■ **Plain-text document sources**:

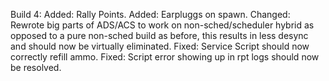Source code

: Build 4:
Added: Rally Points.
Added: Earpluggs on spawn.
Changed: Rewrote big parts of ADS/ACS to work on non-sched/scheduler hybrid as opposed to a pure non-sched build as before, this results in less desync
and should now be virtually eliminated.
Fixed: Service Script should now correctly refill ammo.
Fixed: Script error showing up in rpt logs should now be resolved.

---

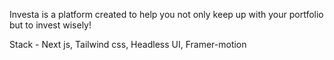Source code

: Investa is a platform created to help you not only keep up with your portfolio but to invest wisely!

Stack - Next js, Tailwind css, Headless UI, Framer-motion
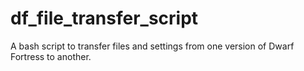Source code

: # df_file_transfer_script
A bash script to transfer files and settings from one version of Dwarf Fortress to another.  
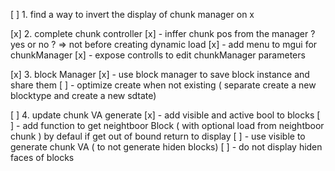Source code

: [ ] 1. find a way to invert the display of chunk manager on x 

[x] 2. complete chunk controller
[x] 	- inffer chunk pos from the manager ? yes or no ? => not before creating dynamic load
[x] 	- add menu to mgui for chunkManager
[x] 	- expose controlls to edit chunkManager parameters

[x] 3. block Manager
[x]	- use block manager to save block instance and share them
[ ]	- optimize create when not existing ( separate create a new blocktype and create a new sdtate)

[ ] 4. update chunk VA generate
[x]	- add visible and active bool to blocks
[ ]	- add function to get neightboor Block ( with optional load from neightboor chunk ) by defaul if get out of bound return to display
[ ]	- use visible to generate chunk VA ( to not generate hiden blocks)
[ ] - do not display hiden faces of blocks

* * *

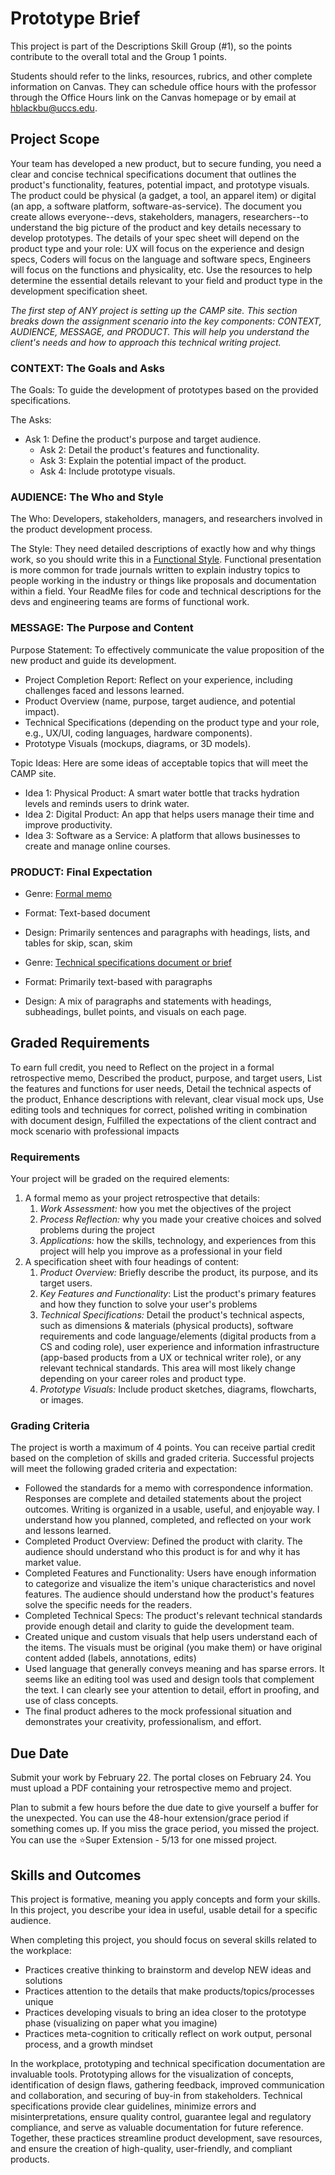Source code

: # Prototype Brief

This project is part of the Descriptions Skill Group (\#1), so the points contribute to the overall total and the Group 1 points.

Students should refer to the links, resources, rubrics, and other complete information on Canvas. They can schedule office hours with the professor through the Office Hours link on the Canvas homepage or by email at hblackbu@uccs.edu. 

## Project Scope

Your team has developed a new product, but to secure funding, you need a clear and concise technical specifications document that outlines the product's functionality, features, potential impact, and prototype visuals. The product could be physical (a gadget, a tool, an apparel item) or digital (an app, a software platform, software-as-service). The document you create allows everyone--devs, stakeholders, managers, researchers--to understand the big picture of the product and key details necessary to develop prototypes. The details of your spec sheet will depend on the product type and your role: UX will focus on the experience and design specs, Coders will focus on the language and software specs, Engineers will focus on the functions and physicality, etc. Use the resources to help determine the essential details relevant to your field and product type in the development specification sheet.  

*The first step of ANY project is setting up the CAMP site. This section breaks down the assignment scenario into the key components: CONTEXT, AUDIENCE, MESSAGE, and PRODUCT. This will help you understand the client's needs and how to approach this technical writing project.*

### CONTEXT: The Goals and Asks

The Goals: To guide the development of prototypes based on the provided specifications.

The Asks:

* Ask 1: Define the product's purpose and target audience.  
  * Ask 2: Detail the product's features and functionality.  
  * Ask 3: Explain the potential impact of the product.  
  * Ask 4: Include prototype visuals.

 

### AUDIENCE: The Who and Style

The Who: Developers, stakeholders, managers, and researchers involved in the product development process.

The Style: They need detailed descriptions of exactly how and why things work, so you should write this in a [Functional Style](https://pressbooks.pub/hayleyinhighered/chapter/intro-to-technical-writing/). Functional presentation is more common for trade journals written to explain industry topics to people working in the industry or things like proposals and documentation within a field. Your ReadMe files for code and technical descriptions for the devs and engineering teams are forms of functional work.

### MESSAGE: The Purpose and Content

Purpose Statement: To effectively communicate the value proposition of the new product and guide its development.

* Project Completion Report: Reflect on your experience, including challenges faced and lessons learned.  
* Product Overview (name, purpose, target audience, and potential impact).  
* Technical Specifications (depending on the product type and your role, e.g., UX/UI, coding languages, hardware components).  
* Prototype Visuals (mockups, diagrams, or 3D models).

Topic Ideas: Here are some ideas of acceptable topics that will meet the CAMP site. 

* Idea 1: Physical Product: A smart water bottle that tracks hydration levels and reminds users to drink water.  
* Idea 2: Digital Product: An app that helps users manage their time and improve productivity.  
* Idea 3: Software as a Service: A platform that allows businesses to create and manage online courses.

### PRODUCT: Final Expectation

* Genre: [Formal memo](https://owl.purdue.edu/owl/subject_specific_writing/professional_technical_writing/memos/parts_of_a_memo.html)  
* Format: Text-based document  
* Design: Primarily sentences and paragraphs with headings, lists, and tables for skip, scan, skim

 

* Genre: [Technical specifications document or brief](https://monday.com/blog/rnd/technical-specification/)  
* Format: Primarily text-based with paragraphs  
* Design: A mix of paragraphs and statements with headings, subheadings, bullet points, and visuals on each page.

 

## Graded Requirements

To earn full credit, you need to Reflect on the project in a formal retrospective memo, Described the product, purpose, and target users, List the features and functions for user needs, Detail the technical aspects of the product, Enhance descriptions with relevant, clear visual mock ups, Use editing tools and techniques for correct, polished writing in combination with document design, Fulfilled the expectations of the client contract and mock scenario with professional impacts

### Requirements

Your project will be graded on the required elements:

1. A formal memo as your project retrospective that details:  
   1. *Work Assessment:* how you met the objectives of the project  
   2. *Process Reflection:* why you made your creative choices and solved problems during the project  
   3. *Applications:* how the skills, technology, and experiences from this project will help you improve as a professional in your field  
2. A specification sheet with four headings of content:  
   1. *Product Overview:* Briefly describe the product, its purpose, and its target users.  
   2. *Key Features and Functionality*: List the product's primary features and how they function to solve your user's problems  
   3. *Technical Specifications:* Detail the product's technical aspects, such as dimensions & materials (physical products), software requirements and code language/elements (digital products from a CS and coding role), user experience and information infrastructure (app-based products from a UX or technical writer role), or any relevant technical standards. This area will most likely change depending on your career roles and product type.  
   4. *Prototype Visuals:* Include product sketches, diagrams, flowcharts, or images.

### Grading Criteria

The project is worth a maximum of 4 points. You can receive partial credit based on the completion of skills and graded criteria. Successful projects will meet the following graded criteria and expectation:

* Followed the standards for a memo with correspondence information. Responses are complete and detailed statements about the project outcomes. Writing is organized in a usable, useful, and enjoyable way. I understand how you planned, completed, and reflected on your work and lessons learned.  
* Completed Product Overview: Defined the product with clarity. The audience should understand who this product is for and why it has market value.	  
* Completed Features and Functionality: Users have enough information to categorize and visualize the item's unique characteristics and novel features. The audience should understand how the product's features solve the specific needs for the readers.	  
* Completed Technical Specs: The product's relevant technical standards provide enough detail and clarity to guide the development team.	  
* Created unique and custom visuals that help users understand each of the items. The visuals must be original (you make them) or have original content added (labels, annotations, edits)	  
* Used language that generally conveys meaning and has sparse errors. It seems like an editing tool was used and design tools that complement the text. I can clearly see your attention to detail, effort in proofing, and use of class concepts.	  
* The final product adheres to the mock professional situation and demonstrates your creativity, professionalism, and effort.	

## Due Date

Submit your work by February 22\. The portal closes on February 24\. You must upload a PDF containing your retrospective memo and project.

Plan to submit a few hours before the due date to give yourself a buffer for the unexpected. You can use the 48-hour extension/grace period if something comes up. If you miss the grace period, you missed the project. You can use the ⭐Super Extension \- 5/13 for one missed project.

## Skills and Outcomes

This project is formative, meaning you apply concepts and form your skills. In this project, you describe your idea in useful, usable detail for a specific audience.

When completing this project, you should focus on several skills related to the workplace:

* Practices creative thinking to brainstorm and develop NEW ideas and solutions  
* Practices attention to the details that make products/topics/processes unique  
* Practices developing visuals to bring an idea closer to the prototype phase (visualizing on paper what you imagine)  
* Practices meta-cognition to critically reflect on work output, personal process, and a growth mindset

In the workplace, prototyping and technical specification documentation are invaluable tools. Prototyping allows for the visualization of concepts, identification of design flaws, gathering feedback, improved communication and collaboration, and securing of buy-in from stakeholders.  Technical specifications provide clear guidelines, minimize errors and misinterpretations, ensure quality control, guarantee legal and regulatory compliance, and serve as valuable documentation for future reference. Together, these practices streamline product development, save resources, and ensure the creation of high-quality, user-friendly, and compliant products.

■ **Exercise aim**: Please copy the lines in the records above between the one holding "This project is part" and the one holding "Your team has", inclusive, exactly and with no other line.

■ **Task answer**:
This project is part of the Descriptions Skill Group (\#1), so the points contribute to the overall total and the Group 1 points.

Students should refer to the links, resources, rubrics, and other complete information on Canvas. They can schedule office hours with the professor through the Office Hours link on the Canvas homepage or by email at hblackbu@uccs.edu. 

## Project Scope

Your team has developed a new product, but to secure funding, you need a clear and concise technical specifications document that outlines the product's functionality, features, potential impact, and prototype visuals. The product could be physical (a gadget, a tool, an apparel item) or digital (an app, a software platform, software-as-service). The document you create allows everyone--devs, stakeholders, managers, researchers--to understand the big picture of the product and key details necessary to develop prototypes. The details of your spec sheet will depend on the product type and your role: UX will focus on the experience and design specs, Coders will focus on the language and software specs, Engineers will focus on the functions and physicality, etc. Use the resources to help determine the essential details relevant to your field and product type in the development specification sheet.  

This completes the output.